PS: I didn't dare to hitch my Ford 4000 select-o-speed diesel to that poor old 45T!


----------



## Hayjosh

I had some good buddies up from Ohio, they come up every summer. Both car guys, but also city guys wholesomely ignorant to country living or doing hay. They've always been pretty inquisitive about my hay equipment and have wanted to put up some hay for several years. This past weekend the timing worked out just right that the small field next to my house was ready for second cutting. So these two, having never handled a bale of hay in their life, learned how to stack a wagon for the first time. They did 140 bales and I'm pretty sure it about killed them. But as you can see from the pictures, they did a nice job. I was sure to let them know that my 'regular help,' 15 year old twin brothers, will stack 400 bales in an afternoon and not blink.
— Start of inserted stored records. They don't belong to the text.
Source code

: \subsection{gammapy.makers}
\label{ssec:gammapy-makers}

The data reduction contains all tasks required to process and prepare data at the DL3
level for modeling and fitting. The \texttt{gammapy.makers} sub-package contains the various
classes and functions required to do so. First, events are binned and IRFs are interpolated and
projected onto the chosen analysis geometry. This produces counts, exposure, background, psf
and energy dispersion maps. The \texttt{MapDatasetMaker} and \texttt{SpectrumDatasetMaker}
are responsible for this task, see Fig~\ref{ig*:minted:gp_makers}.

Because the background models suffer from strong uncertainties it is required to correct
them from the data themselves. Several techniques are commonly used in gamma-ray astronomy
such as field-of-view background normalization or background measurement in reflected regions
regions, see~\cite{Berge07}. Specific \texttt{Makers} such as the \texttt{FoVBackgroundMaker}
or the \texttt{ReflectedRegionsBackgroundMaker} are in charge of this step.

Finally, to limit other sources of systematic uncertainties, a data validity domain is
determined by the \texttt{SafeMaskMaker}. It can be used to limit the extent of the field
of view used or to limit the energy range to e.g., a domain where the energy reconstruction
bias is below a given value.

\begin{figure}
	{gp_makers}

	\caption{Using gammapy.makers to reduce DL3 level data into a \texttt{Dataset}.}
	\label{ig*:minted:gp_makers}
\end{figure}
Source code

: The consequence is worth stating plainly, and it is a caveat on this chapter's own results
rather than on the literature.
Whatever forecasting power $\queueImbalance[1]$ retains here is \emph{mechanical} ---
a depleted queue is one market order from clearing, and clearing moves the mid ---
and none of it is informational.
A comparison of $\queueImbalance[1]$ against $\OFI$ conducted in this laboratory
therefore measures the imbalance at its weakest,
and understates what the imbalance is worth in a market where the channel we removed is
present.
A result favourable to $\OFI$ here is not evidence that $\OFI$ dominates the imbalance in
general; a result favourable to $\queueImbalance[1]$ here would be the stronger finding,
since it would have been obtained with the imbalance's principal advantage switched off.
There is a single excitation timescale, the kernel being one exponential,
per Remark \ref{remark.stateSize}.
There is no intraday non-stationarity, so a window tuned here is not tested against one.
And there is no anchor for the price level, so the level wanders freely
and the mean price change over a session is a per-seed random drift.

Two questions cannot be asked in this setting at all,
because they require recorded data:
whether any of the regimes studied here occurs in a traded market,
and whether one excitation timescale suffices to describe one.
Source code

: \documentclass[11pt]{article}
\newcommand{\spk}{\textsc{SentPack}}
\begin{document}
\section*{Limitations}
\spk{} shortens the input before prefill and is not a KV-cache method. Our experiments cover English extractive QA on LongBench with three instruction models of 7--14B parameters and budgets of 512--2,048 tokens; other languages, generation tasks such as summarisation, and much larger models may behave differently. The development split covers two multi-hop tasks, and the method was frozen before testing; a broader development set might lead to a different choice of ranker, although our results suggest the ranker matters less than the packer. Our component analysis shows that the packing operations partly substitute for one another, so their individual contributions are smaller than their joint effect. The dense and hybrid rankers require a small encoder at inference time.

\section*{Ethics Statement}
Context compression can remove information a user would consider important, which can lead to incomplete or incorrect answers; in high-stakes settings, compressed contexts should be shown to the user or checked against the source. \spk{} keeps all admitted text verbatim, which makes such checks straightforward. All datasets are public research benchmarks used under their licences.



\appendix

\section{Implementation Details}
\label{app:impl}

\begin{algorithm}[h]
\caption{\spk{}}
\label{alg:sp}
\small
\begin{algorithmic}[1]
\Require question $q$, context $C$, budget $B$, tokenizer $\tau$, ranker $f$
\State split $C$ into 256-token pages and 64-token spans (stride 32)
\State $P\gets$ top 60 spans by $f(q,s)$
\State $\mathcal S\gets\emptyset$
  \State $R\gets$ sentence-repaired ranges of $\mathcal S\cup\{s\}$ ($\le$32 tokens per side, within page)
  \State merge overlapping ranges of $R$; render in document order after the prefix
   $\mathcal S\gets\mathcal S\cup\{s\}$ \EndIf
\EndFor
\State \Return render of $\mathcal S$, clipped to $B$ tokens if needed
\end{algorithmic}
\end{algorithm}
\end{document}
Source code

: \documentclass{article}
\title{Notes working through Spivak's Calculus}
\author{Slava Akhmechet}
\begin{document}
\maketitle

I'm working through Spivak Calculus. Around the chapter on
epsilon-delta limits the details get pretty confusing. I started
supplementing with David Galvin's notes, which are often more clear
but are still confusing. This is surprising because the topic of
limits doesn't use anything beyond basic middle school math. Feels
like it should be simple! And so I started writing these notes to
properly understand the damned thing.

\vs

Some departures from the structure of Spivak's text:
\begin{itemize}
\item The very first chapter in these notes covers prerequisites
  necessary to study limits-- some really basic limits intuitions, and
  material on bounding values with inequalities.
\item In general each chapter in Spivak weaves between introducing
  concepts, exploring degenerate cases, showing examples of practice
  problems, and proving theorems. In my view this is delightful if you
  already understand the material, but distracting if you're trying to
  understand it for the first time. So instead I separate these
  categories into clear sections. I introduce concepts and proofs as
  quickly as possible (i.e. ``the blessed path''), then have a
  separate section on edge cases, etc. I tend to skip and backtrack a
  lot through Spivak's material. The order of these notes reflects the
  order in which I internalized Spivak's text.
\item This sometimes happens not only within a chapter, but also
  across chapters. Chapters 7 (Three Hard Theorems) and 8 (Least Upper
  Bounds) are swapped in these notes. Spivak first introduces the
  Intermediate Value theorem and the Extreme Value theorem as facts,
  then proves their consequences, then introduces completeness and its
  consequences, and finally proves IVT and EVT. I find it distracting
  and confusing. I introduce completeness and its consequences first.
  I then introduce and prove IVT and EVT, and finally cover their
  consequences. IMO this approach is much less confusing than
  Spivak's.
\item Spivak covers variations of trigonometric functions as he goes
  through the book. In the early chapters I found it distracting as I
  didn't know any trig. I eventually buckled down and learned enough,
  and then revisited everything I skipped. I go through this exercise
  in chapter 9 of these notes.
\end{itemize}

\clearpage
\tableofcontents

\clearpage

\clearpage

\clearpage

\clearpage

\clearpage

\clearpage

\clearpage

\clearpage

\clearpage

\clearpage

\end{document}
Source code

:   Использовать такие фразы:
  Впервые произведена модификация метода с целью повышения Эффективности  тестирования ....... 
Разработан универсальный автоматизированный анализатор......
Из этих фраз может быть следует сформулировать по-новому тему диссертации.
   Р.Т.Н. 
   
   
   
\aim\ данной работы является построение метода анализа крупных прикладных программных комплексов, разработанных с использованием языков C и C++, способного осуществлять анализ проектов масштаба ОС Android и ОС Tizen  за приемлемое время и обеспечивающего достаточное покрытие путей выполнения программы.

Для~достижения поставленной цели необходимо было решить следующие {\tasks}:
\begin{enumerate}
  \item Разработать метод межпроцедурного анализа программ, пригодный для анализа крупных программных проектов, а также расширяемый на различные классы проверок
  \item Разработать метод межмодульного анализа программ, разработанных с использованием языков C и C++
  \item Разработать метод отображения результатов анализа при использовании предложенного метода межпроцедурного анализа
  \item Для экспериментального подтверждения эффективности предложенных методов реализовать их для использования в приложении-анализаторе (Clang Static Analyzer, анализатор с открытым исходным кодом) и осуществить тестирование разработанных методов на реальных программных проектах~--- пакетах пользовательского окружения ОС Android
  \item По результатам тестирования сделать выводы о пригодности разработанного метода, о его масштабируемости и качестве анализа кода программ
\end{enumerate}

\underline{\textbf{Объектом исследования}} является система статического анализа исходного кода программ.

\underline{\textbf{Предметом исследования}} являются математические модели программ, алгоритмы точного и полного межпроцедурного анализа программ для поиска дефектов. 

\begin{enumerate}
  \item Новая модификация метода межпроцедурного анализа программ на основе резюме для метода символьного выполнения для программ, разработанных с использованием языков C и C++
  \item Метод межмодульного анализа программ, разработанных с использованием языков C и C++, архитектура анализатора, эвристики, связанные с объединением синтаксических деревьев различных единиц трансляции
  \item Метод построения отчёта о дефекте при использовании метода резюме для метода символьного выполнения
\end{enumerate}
They definitely had a newfound respect for those that do this work. Of course, I had a newfound respect for him for doing this with his shirt off, despite not heeding my warnings. It was good entertainment value for me on the tractor.


----------



## Vol

Funny, and your right, he needs to put his shirt back on. But, give them credit, most citified's would not even consider attempting this.

Regards, Mike


----------



## IH 1586

Vol said:


> She is a beauty....looks like a limo and I know she rides like one too!
> 
> Regards, Mike





paoutdoorsman said:


> She's a beauty Chris!


Thank you,

Very smooth driving tractor. Wife is in love with it and it may just stay here. Uncle only put on approx 30 hours a year on it, so it needed ran. He's had it for approx. 8 years. It is a repaint with unknown hours. Hour meter has 39,7xx. Tenths work and the xx just rock back and forth. Pretty sure all of it is inaccurate. Think when he was looking for a tractor the shiny paint drew him in. I'm more curious where it's been. Runs and sound great the only thing I miss is the hi/lo. Constantly trying to find it.


----------



## Hayman1

Hayjosh said:


> I had some good buddies up from Ohio, they come up every summer. Both car guys, but also city guys wholesomely ignorant to country living or doing hay. They've always been pretty inquisitive about my hay equipment and have wanted to put up some hay for several years. This past weekend the timing worked out just right that the small field next to my house was ready for second cutting. So these two, having never handled a bale of hay in their life, learned how to stack a wagon for the first time. They did 140 bales and I'm pretty sure it about killed them. But as you can see from the pictures, they did a nice job. I was sure to let them know that my 'regular help,' 15 year old twin brothers, will stack 400 bales in an afternoon and not blink.
> 
> They definitely had a newfound respect for those that do this work. Of course, I had a newfound respect for him for doing this with his shirt off, despite not heeding my warnings. It was good entertainment value for me on the tractor.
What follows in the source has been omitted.